Knapp dreißig Kings hat Günsche bisher
porträtiert. Die King-Szene in Deutschland sei aber wesentlich
größer. Genaue Zahlen könne sie jedoch nicht nennen, da
die Szene zu vielfältig sei, um sie überschauen zu
können. „Manche leben jeden Tag als Mann, andere
schlüpfen nur einmal im Jahr für eine Bühnenshow in die
Männerrolle." Als Dragking-Hochburgen konnte sie während
ihrer Recherchen die Städte Berlin und Köln ausmachen.
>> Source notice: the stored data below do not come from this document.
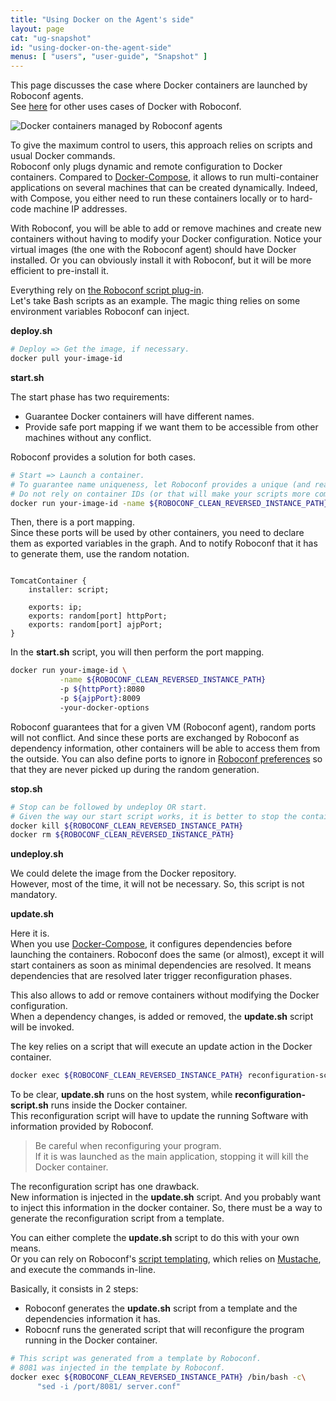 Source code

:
 ```yaml
---
title: "Using Docker on the Agent's side"
layout: page
cat: "ug-snapshot"
id: "using-docker-on-the-agent-side"
menus: [ "users", "user-guide", "Snapshot" ]
---
```


This page discusses the case where Docker containers are launched by Roboconf agents.  
See [here](using-docker-with-roboconf.html) for other uses cases of Docker with Roboconf.

<img src="/resources/img/docker-containers-managed-by-agents.png" alt="Docker containers managed by Roboconf agents" class="gs" />

To give the maximum control to users, this approach relies on scripts and usual Docker commands.  
Roboconf only plugs dynamic and remote configuration to Docker containers. Compared to [Docker-Compose](https://docs.docker.com/compose/),
it allows to run multi-container applications on several machines that can be created dynamically. Indeed, with Compose,
you either need to run these containers locally or to hard-code machine IP addresses.

With Roboconf, you will be able to add or remove machines and create new containers without having to
modify your Docker configuration.
Notice your virtual images (the one with the Roboconf agent) should have Docker installed.
Or you can obviously install it with Roboconf, but it will be more efficient to pre-install it.

Everything rely on [the Roboconf script plug-in](plugin-script.html).  
Let's take Bash scripts as an example. The magic thing relies on some environment variables Roboconf
can inject.


**deploy.sh**

```bash
# Deploy => Get the image, if necessary.
docker pull your-image-id
```


**start.sh**

The start phase has two requirements:

* Guarantee Docker containers will have different names.
* Provide safe port mapping if we want them to be accessible from other machines without any conflict.

Roboconf provides a solution for both cases.

```bash
# Start => Launch a container.
# To guarantee name uniqueness, let Roboconf provides a unique (and readable) name to your container.
# Do not rely on container IDs (or that will make your scripts more complex).
docker run your-image-id -name ${ROBOCONF_CLEAN_REVERSED_INSTANCE_PATH} -your-docker-options
``` 

Then, there is a port mapping.  
Since these ports will be used by other containers, you need to declare them as exported variables
in the graph. And to notify Roboconf that it has to generate them, use the random notation.

<pre><code class="language-roboconf">
TomcatContainer {
	installer: script;

	exports: ip;
	exports: random[port] httpPort;
	exports: random[port] ajpPort;
}
</code></pre>

In the **start.sh** script, you will then perform the port mapping.

```bash
docker run your-image-id \
           -name ${ROBOCONF_CLEAN_REVERSED_INSTANCE_PATH}
           -p ${httpPort}:8080
           -p ${ajpPort}:8009
           -your-docker-options
```

Roboconf guarantees that for a given VM (Roboconf agent), random ports will not
conflict. And since these ports are exchanged by Roboconf as dependency information, other
containers will be able to access them from the outside. You can also define ports to ignore
in [Roboconf preferences](roboconf-preferences) so that they are never picked up during the
random generation.


**stop.sh**

```bash
# Stop can be followed by undeploy OR start.
# Given the way our start script works, it is better to stop the container and delete it.
docker kill ${ROBOCONF_CLEAN_REVERSED_INSTANCE_PATH}
docker rm ${ROBOCONF_CLEAN_REVERSED_INSTANCE_PATH}
``` 


**undeploy.sh**

We could delete the image from the Docker repository.  
However, most of the time, it will not be necessary. So, this script is not mandatory.


**update.sh**

Here it is.  
When you use [Docker-Compose](https://docs.docker.com/compose/), it configures dependencies before
launching the containers. Roboconf does the same (or almost), except it will start containers as soon as
minimal dependencies are resolved. It means dependencies that are resolved later trigger reconfiguration phases.

This also allows to add or remove containers without modifying the Docker configuration.  
When a dependency changes, is added or removed, the **update.sh** script will be invoked.

The key relies on a script that will execute an update action in the Docker container.  

```bash
docker exec ${ROBOCONF_CLEAN_REVERSED_INSTANCE_PATH} reconfiguration-script.sh
```  

To be clear, **update.sh** runs on the host system, while **reconfiguration-script.sh** runs inside the Docker container.  
This reconfiguration script will have to update the running Software with information provided by Roboconf.  

> Be careful when reconfiguring your program.  
> If it is was launched as the main application, stopping it will kill the Docker container.

The reconfiguration script has one drawback.  
New information is injected in the **update.sh** script. And you probably want to inject this information
in the docker container. So, there must be a way to generate the reconfiguration script from a template.

You can either complete the **update.sh** script to do this with your own means.  
Or you can rely on Roboconf's [script templating](plugin-script.html), which relies on [Mustache](https://mustache.github.io/),
and execute the commands in-line.

Basically, it consists in 2 steps:

* Roboconf generates the **update.sh** script from a template and the dependencies information it has.
* Robocnf runs the generated script that will reconfigure the program running in the Docker container.

```bash
# This script was generated from a template by Roboconf.
# 8081 was injected in the template by Roboconf.
docker exec ${ROBOCONF_CLEAN_REVERSED_INSTANCE_PATH} /bin/bash -c\
      "sed -i /port/8081/ server.conf"
```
Grelle Fotos von Dragkings während ihrer
Bühnenshows sind nichts Neues, doch die Porträts von
Günsche funktionieren anders. Das Wesen der von ihr
Porträtierten ist nicht so offensichtlich, die Uneindeutigkeit des
Dargestellten erzeugt Spannung. Auf den farbigen Mittelformatbildern
sieht man die Kings in ihrem privaten Umfeld. Die Bilder wirken zuerst
ruhig und vertraut. Um so größer ist der Moment der
Irritation, wenn der Betrachter bemerkt, daß die Menschen auf den
Bildern nicht so recht in das eigene Weltbild passen. „Die
femininen Züge der so extrem männlich wirkenden Charaktere
provozieren dazu, das eigene Verständnis von Geschlechterrollen zu
hinterfragen und aufzubrechen", sagt die Fotografin.
Günsche fühlt sich der dokumentarischen
Fotografie verpflichtet. Ihre Bilder sollen dabei subjektiv sein und
Geschichten erzählen. Von der tagesaktuellen Pressefotografie hat
sich die 27jährige bereits vor vier Jahren verabschiedet. Seither
widmet sie sich verschiedenen Langzeitprojekten, meist mit sozialem
Hintergrund. „Im Gegensatz zur oft skrupellosen Pressefotografie
leben meine Bilder vom behutsamen Umgang mit den porträtierten
Menschen." Günsches Dragkings-Ausstellung wurde zuletzt am
Kurt-Schwitters-Forum in Hannover gezeigt. Die Berliner Galerie Fenster
61 stellt nun eine Auswahl ihrer Bilder aus.
Jens Steiner
Mareike Günsche: „Dragkings". Noch bis zum 12. Februar in der Galerie Fenster 61, Torstraße 61, Mitte.